The Macron government aims to attack ever wider sections of the Exxon and Total workforces in the coming days. Following the first requisitions, French government spokesperson Olivier Véran echoed Borne’s threats to requisition Total workers, who are also on strike. Véran also pointed to striking workers at the Exxon fuel depot in Dunkirk, a crucial link in the French petrochemical supply chain.
The crucial question facing workers in struggle in France is breaking free of the trade union bureaucracies and forming their own rank-and-file movement to struggle against the government, the major corporations, and the capitalist system itself. If the strike stays under the control of the union bureaucracies, it will be politically strangled.
The leaders of the CFDT and CFE-CGC unions already tried to sell out the strike on Tuesday, signing a government-backed contract with a 5.5 percent pay rise, which given inflation of nearly 7 percent was a wage cut. However, their efforts to end the strike failed, as walkouts continued Wednesday morning.
Having seen the angry response of the rank-and-file to the CFE-CGC and CFDT’s attempts to end the strike, the CGT insists that it will struggle against the government. In a statement on Wednesday, the CGT denounced the CFE-CGC and CFDT as the action of “pseudo-unions” and criticized their betrayal of their members.
However, the CGT is privately continuing its long-standing policy of “social dialogue” with Macron and his ministers, preparing its own betrayal of the rank-and-file. Behind closed doors, CGT chief Philippe Martinez is desperately trying to negotiate a concessions contract with the government that can be forced upon the union’s members. Martinez had private phone calls with Borne on Friday and with Energy Minister Agnès Pannier-Runacher on Monday.
After touring the Port Jérôme site on Wednesday night to “support” striking workers, the only action Martinez announced was a legal challenge against the requisition orders. Martinez said, “I don’t think that requisitioning striking workers is the best way to have a dialogue.”

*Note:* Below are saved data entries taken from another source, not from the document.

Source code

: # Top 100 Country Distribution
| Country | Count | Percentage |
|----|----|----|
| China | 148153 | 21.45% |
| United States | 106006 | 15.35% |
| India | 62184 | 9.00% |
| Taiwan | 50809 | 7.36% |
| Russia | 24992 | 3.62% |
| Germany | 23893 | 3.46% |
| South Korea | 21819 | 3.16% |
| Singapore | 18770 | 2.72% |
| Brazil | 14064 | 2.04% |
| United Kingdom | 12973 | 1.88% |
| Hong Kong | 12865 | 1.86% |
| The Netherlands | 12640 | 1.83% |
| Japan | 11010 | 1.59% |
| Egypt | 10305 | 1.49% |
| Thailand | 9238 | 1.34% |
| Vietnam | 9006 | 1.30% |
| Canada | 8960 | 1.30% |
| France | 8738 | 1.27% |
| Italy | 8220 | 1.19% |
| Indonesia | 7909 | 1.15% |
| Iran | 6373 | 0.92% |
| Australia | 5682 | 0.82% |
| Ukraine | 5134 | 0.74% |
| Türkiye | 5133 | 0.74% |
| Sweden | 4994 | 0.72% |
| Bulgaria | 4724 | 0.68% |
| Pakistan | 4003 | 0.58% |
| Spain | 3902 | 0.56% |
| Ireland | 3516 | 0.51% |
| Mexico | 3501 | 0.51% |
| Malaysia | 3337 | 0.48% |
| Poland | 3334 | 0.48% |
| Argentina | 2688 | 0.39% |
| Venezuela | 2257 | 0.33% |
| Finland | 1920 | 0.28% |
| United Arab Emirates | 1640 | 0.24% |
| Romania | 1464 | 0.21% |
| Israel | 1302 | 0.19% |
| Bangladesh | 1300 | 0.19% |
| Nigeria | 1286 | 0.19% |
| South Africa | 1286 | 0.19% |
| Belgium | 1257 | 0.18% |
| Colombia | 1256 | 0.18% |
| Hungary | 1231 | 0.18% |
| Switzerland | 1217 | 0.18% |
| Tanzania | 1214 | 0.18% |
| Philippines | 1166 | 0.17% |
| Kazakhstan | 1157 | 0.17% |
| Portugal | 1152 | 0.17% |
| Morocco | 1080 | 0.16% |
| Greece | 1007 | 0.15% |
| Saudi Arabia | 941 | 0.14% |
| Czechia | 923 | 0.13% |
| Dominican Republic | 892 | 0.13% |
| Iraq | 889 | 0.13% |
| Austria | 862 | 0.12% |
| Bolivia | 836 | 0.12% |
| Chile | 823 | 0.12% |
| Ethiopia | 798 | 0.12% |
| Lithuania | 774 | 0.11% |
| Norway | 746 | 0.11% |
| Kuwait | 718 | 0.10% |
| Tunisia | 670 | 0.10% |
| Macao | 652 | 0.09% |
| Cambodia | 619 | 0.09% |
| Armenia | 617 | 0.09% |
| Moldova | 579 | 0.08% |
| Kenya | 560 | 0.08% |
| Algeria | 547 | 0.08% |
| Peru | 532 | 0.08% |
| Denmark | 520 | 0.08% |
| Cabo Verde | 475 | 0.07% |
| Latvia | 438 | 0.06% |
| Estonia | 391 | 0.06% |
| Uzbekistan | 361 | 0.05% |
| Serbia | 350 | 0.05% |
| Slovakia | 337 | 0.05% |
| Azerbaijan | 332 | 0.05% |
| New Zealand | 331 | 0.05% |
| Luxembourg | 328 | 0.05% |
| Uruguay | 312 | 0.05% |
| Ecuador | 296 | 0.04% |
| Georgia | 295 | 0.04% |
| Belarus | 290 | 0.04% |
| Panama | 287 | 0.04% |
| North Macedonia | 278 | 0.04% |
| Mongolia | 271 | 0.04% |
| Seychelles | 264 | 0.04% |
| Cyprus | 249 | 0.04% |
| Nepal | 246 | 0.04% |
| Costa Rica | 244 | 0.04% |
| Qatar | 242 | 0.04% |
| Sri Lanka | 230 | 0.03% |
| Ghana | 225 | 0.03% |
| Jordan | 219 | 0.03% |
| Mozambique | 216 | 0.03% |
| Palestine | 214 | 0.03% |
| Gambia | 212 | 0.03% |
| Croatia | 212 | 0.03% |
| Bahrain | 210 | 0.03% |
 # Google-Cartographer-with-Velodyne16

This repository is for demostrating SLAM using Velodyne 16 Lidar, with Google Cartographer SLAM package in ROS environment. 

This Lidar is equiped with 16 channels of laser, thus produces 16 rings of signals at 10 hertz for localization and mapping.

A class gulf separates Martinez, who speak for a layer of union bureaucrats desperate to shut down the strikes and ultimately reach a deal with Macron, from the working class, who are angry at the collapse of purchasing power and increasingly concerned about war.
As the right to strike is under direct attack in France, workers are faced with economic ruin and the threat of the use of nuclear weapons in the NATO-Russia conflict. The impact of the strike of refinery workers has demonstrated the immense power of the working class. Amidst these conditions, the CGT could mobilize its 700,000 members, many of whom are in crucial industries for France’s economy, to bring down the widely hated Macron government.
However, the bureaucracy will not take such action, which it in fact opposes. The bureaucrats’ privileges are sustained by the super-profits of the very corporations that refinery workers are struggling against. This is the economic basis of the unions support the capitalist class’s policy of war, multi-trillion-euro bailouts for the corporations, and massive austerity for the working class.
Waging the struggle against Macron requires a decisive break with the union bureaucracies and taking action to form worker-controlled, rank-and-file committees. This must be coordinated with struggles across multiple industries worldwide through the construction of the International Workers Alliance of Rank-and-File Committees.